Read also: How Switzerland's direct democracy system works

But the ‘sovereign money’ initiative – which supporters burned by the global financial crisis argue will seriously reduce the risk of a repeat run – is perhaps even more radical and is raising plenty of eyebrows at home and abroad. 

Here we take a look at some of the key features of what everyone agrees is a highly complex proposal.

What is a ‘sovereign money’ system?

This is the question everyone has been asking in Switzerland (and elsewhere) in recent times, with the press full of primers and crash courses on how modern banking and money creation actually work.

A German-language ad for the Sovereign money initiative.

In simple terms, the Swiss National Bank (SNB) would be handed full control of creating all money, thus seriously clipping the wings of commercial banks.

How would the system work?

At present the SNB only creates legal tender in the form of banknotes and coins, which make up around 10 percent of all money in the system, according to the supporters of the ‘sovereign money’ initiative.

The rest of the money in the system is electronic or book money which is “created”, within a range of legal and commercial constraints, by commercial banks (for example, when they lend someone money to buy a house), and which is used for cash-free payments between accounts.

Banks only hold a percentage of the total money customers have on their accounts: a system known as fractional reserve banking.

But the supporters of the sovereign money initiative, which has its origins in ideas proposed by US economist Irving Fisher in the 1930s, say the money lent out by banks and held electronically in accounts is “fake” money and a liability as it is not guaranteed by the central bank.

Those supporters – a group that includes people across the political spectrum – want to introduce a system where only the SNB can create physical and electronic money, with other banks only able to lend out their own money or money they hold in savers’ accounts.
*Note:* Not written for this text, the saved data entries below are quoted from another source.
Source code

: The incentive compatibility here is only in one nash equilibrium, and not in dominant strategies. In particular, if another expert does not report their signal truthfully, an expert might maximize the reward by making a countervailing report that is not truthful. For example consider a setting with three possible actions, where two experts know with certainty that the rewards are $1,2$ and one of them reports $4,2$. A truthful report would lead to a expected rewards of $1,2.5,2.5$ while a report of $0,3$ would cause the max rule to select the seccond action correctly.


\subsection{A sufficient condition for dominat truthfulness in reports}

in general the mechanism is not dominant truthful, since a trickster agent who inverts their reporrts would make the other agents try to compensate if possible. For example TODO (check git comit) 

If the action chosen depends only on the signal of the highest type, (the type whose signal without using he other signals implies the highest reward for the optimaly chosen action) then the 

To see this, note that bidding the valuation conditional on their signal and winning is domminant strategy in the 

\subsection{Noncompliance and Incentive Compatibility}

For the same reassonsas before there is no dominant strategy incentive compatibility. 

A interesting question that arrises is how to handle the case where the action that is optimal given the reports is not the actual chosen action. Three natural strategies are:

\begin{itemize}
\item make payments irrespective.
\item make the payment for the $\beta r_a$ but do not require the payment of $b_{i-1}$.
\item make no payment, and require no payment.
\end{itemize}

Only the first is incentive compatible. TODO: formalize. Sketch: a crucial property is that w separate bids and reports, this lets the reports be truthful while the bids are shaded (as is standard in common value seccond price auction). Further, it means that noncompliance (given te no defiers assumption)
Alternatively, they could borrow from other banks or the SNB.

The SNB would lend ‘debt-free’ money directly to the government or cantons or even private citizens.

What are the advantages of the system?

Supporters say the sovereign money would make the financial system more stable, protecting Switzerland against boom-and-bust cycles. Money held in deposit accounts would be also protected if a bank were to fail because it would be fully guaranteed by the central bank.

They note that while deposits won’t accrue interest, savers will still be able to put their money in other financial products offering interest.

What are the risks?

Opponents of the scheme – a group which includes the Swiss government, the parliament and the National Bank – argue it is a risky experiment that is largely unnecessary as Switzerland is unlikely to see a run on the banks.

Critically. they say it is one which would make lending complicated and choke the supply of credit to small and medium-sized enterprises, thus harming the country’s economic health.

The SNB also argues that sovereign money would do nothing to prevent future financial crises, which it says occur when risks are underestimated and price expectations of investments are exaggerated. The central bank says even under a sovereign money system, banks can “grant loans which are too risky, hold too few provisions for times of crisis and become insolvent if a bubble bursts”.

SNB president Thomas Jordan also argues that the idea of debt-free loans from the SNB is dangerous as it would threaten the political independence of the institution because it would have to lend more directly to the state.

Finally, the central bank would find its hands tied on monetary policy as it could not use interest rates as a means of influencing the credit market.

Will voters support the initiative at the polls?

This looks highly unlikely. A recent poll run for the Swiss Broadcasting Corporation showed 54 percent of people were either strongly against or against the sovereign money initiative, up from 49 percent in early May.

The poll also found 34 percent of people either strongly supported or supported the initiative, virtually unchanged from the figure of 35 percent registered earlier in May.